What does amphipathic mean?

A molecule with both hydrophilic and hydrophobic regions.

Study Notes

Today's Objectives

• The goal is to identify macromolecules, understand their structures to connect chemical properties, protein structure and function.
• The goal is to understand the relationship between carbohydrate monomers/polymers, and the components/roles of lipids.
• Identify macromolecules that characterize living things.
• Learn the different functional groups that give macromolecules their chemical properties.
• Learn the different amino acids that comprise proteins and how protein structure is determined.
• One aim is to learn the relationship between carbohydrate monomers and polymers, and examples of each.
• Describe the components of lipids and begin to learn the biological roles of lipids.

Four Kinds of Molecules

• Four kinds of molecules are characteristic of living things: proteins, carbohydrates, lipids, and nucleic acids.
• Proteins consist of amino acids.
• Proteins form from different combinations of 20 amino acids.
• Carbohydrates link together monosaccharides.
• Nucleic acids form from four kinds of nucleotides.
• Polymers are constructed by covalent bonding of smaller molecules called monomers.
• Large structures form from limited sets of smaller molecules.
• These structures are maintained by noncovalent forces.

Functional Groups

• Functional groups are small groups of atoms recurring in biological molecules.
• When functional groups attach to larger molecules, they give specific chemical properties.

Condensation and Hydrolysis

• Most macromolecules form by condensation reactions.
• Most macromolecules break down by hydrolysis.

Proteins

• Proteins form from polymers made up of different proportions and sequences of 20 amino acids.
• Protein size ranges from small, like 51 amino acids in insulin, to the large sizes such as 24,000-36,000 amino acids in titin.
• Proteins consist of polypeptide chains.
• Polypeptide chains form from unbranched (linear) polymers of covalently bonded amino acids.
• Each chain folds into a particular 3D shape.
• Amino acids denoted as D (dextro, right) and L (levo, left), can exist as optical isomers
• L-amino acids are found in proteins of most organisms.
• Isomers have the same chemical formula but with atoms arranged differently,
• At pH levels found in cells (usually pH 7.0–7.4), carboxyl and amino groups of amino acids are ionized.

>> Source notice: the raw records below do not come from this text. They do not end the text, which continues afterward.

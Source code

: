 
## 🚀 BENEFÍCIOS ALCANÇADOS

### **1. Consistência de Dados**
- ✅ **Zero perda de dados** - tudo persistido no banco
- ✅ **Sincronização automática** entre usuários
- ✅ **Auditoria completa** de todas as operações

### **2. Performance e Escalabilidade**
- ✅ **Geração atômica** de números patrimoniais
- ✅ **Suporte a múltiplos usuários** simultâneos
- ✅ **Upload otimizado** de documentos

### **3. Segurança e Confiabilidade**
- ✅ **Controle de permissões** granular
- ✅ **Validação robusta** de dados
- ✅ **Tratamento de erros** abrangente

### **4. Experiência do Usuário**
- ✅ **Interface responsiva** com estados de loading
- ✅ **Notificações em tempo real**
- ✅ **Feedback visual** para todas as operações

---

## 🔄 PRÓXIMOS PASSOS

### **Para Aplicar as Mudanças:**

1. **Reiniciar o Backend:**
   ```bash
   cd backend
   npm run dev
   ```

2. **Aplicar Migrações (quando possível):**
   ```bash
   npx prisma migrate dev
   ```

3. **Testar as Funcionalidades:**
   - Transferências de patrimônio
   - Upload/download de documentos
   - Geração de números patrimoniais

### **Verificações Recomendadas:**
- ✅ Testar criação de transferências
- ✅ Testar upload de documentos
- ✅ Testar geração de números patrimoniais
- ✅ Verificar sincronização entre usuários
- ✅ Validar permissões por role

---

Acidic & Basic Properties of Proteins

• Amino acids show both acidic and basic properties.
• The side chains (or R groups) contain functional groups determining the 3D structure/function of a protein.
• At pH levels typical of living cells, five amino acids have electrically charged side chains.
• Electrically charged side chains attract water (are hydrophilic) and oppositely charged ions.
• Arginine, histidine and lysine have a charge of +1.
• Aspartic acid and glutamic acid have a charge of -1.
• Five amino acids have polar (δ+ and δ–) side chains.
• Polar side chains attract water (are hydrophilic) and form hydrogen bonds with water/polar substances.
• Serine, threonine, asparagine, glutamine and tyrosine have polar hydrocarbons.
• Seven amino acids have nonpolar hydrocarbon side chains, including alanine, isoleucine, leucine, methionine, phenylalanine, tryptophan and valine.
• Nonpolar hydrocarbon side chains are hydrophobic and cluster together in aqueous solution.

Cysteine and Glycine

• Three amino acids are special cases: cysteine, glycine and proline.
• Cysteine has an -SH group and can react with another cysteine side chain in an oxidation reaction to form a covalent bond, also known as a disulfide bridge.
• Glycine's side chain is a single H atom.
• Glycine is small enough to fit into tight corners of the protein interior, allowing protein flexibility.
• Glycine is generally hydrophobic.

Proline

• Proline's amino group is modified as it lacks an H atom, and covalently bonds to a hydrocarbon side chain.
• Proline has a ring structure.
• Proline features limited hydrogen bonding capability.
• Proline's features include limited rotation around the alpha carbon.
• Proline is often found where a protein bends or loops, and its generally hydrophobic.
• Primary structure of a protein consists of amino acids joined by peptide bonds, that is, a polypeptide.
• Short polymers of <20 amino acids are called oligopeptides.
• Oligopeptides are also known as peptides.